Based Captain America
Based Captain America
Based Captain America
Much like Jesus would not recognise his "followers", Cap would not recognise the "america" he was fighting for...
Considering he went to war in the 40s, I think he would recognize this America. For all of our flaws, we're doing better now than we were then.
Like he said - he fought not because America is great, but because it is fragile. America is not some shining precious jewel, it's a deeply flawed creature - the only thing that marks it as worth saving is the ideal that all people are equal. The further we get from that, the closer we come to being nothing more than trash and a rag.
https://en.wikipedia.org/wiki/Fiorello_La_Guardia
New York City in the 1930s was full of Socialists and Communists.
Much of the 1950s Red Scare was set up to punish the 'premature anti-fascists' who a young Steve Rogers would have listened to.
But in that fragility, he understood that we were only as strong as our weakest link
For all of our flaws, we’re doing better now than we were then.
Really? How many Palestinians were the US helping to murder back in the 40s? How many Afghans? How many Iraqis?
Or are you just happy that the people being murdered happen to be brown people and not ones you think should be included in the "white enough" club?
Dang. This is a real Captain America from a "What If?" Published in 1983. "What if Captain America was thawed out today (1983)?"

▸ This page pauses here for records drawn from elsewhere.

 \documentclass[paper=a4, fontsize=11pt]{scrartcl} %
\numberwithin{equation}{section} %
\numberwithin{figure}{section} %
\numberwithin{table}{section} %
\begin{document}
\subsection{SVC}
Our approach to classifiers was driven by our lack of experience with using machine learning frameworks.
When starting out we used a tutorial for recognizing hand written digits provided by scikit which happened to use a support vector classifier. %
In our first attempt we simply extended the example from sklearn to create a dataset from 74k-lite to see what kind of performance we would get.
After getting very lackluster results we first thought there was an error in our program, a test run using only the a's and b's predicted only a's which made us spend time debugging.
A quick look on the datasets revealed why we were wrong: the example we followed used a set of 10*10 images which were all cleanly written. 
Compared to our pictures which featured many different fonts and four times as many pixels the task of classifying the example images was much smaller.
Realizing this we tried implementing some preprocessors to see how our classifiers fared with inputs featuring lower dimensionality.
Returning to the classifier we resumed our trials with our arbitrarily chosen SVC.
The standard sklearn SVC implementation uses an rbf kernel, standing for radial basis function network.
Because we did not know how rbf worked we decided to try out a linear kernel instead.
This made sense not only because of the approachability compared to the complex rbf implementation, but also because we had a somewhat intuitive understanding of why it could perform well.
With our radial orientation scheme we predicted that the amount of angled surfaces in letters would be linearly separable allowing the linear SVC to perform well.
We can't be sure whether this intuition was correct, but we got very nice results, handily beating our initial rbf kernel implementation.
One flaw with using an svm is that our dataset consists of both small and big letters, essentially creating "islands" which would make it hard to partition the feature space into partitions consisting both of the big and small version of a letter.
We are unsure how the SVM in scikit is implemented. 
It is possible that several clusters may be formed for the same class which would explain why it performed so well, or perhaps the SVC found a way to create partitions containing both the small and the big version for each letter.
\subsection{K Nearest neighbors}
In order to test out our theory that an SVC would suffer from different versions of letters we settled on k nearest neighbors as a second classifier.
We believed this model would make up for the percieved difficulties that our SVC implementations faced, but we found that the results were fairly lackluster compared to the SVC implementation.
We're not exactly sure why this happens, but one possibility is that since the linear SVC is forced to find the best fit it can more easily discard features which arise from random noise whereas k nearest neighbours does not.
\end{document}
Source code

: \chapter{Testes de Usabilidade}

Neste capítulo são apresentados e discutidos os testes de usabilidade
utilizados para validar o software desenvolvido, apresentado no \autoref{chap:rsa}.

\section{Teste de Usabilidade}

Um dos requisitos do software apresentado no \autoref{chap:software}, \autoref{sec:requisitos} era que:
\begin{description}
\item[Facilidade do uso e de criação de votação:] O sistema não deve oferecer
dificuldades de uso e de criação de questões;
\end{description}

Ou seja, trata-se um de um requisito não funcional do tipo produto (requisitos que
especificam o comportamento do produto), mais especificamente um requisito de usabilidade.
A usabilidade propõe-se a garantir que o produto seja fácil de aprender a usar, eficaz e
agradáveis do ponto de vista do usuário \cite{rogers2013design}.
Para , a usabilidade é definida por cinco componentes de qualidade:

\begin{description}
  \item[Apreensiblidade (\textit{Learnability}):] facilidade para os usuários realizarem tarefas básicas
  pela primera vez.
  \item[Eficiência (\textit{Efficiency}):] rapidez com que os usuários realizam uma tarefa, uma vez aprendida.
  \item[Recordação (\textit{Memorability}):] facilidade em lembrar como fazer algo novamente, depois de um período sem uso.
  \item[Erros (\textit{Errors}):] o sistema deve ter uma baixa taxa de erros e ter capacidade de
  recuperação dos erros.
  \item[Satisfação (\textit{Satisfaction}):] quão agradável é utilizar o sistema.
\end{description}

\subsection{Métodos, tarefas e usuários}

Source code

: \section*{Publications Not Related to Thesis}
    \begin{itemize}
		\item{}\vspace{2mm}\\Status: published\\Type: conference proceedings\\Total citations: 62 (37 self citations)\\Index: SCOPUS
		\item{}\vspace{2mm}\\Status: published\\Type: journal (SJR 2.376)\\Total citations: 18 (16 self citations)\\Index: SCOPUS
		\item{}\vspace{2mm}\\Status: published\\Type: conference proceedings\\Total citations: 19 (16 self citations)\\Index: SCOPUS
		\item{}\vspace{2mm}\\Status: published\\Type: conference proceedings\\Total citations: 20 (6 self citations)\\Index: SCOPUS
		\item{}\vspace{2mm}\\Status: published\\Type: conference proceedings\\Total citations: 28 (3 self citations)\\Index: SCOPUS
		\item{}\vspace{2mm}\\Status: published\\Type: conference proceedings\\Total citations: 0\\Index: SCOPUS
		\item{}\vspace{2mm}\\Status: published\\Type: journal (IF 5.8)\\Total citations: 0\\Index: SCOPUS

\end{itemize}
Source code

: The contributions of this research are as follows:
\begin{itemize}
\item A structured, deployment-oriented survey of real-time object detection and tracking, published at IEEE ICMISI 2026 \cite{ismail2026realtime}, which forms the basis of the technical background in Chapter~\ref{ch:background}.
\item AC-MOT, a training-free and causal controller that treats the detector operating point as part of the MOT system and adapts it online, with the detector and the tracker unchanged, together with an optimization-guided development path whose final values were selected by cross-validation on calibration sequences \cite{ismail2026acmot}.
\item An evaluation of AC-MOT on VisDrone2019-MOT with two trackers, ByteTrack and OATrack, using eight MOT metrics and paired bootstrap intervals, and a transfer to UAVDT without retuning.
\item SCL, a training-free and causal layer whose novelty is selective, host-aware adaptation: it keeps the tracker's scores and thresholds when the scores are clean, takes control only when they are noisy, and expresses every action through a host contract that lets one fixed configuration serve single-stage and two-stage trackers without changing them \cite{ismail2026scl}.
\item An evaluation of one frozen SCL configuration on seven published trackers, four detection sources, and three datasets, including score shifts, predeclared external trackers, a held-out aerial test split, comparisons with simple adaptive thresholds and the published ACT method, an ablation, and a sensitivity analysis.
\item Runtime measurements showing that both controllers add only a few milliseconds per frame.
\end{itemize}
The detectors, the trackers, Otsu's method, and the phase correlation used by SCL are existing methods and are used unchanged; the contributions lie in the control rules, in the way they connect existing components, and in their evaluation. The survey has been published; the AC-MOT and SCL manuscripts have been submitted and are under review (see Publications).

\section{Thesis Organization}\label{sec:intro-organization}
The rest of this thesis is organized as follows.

Please save us, Cap. Oh wait, I guess now Disney owns you, too.
Cap got so disillusioned by Watergate that he changed his name to Nomad for a while.
It may be my ignorance, but the history of the USA i know starts with the massacre of indigenous people, then goes to the massacre of black people, then the massacre of mexicans, the massacre of communists, then the massacre of vietnamese ppl, then iraqs and afhgans, and so on. Where is the part that inspires the idea that the USA has such great values?

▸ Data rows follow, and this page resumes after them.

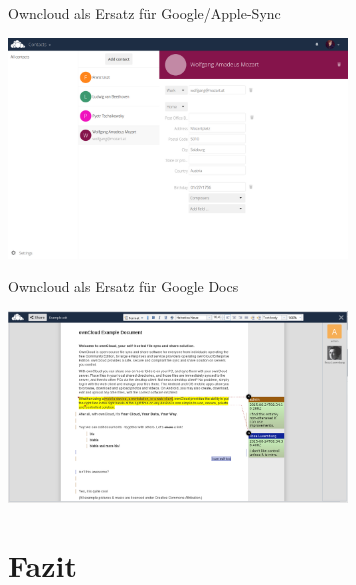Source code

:\documentclass[12pt, xcolor={svgnames,table}]{beamer}
\begin{document}
\begin{frame}{Owncloud als Ersatz für Google/Apple-Sync}
  \begin{center}
    \includegraphics[width=9cm]{img/owncloud-contacts.png}
  \end{center}
\end{frame}

\begin{frame}{Owncloud als Ersatz für Google Docs}
  \begin{center}
    \includegraphics[width=9cm]{img/owncloud-documents.png}
  \end{center}
\end{frame}

\section{Fazit}
\subsection{}
\end{document}
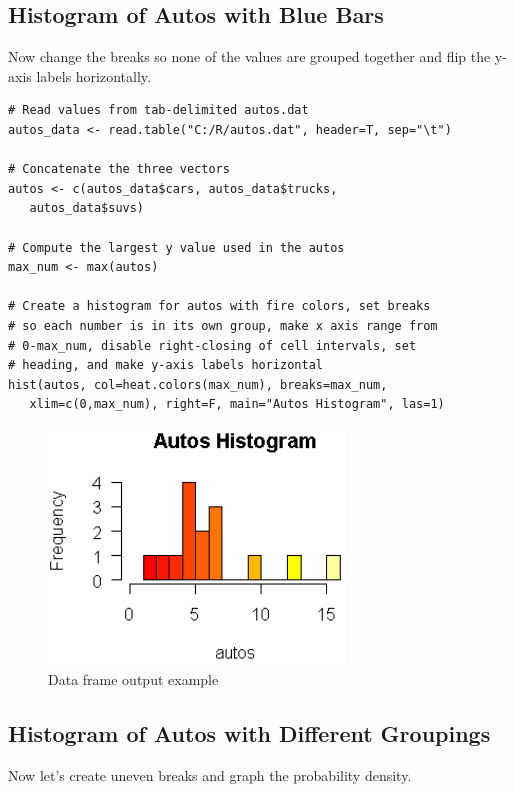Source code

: \documentclass[10pt]{book}
\begin{document}
\subsection*{Histogram of Autos with Blue Bars}
Now change the breaks so none of the values are grouped together and flip the y-axis labels horizontally.

\begin{lstlisting}
# Read values from tab-delimited autos.dat
autos_data <- read.table("C:/R/autos.dat", header=T, sep="\t")

# Concatenate the three vectors
autos <- c(autos_data$cars, autos_data$trucks, 
   autos_data$suvs)

# Compute the largest y value used in the autos
max_num <- max(autos)

# Create a histogram for autos with fire colors, set breaks
# so each number is in its own group, make x axis range from
# 0-max_num, disable right-closing of cell intervals, set
# heading, and make y-axis labels horizontal
hist(autos, col=heat.colors(max_num), breaks=max_num, 
   xlim=c(0,max_num), right=F, main="Autos Histogram", las=1)
\end{lstlisting}
\begin{figure}[H]
    \begin{flushleft}
        \includegraphics[width=0.7\textwidth]{hist_script3.png}
        \caption{Data frame output example}
        \label{fig:dataframe}
    \end{flushleft}
\end{figure}

\subsection*{Histogram of Autos with Different Groupings}
Now let's create uneven breaks and graph the probability density.
\end{document}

You left out a bit. We also fought the British, and the Confederacy, and the Spanish, and the Kaiser, and the Nazis, and Imperial Japan.
America's history is complicated, and full of atrocities, like the history of nearly every major nation.
The values he's referring to in the comic are the core principles espoused in the founding documents. The idea of one nation with liberty and justice for all. At no point in history have those ideas been fully realized, but striving to meet those ideals is what America means to the Captain, not some borders on a map or colors on a flag.
Sounds like pinko commie talk. Am I right?
He didn't say women. /s
The business coup plot in the 1930s almost succeeded for a reason. There are... unsavory elements in the American political apparatus.
Remember when Nixon made him so hopping mad he quit and took on the mantle of Nomad over it? Pepperidge farm remembers.
I'm pretty convinced all the craziness with hydra cap and old cap was just the writers trying to dodge the backlash of having Steve Rogers be the cap that made all the political statements that Sam Wilson did as cap during that stretch that happened to line up somewhat with the Trump Presidency.
While he blithely conflates nations with states as if that's the only natural arrangement.
(To be fair I do not expect comic book writers to understand those kinds of differences)
"American exceptionalism is when you think that America, a country founded on a handful of documents, relates to the ideals expressed in those documents."
I’ll offer a cautionary note on that take. We really need to meet our heroes, in this case our founding fathers, and frame their words and mindset in the time they said what they did. Those “ideals” revolved around landed white males and not the sugar-coated “I can not tell a lie” history we got in 4th grade.
Oh look... American Exceptionalism and American Innocence all rolled up into one ubermensch-style Objectivist "super hero" character.
History teaches us what US "ideals" truly are and always have been - and all the "soft power" the US can conjure won't be able to paint over it ever again.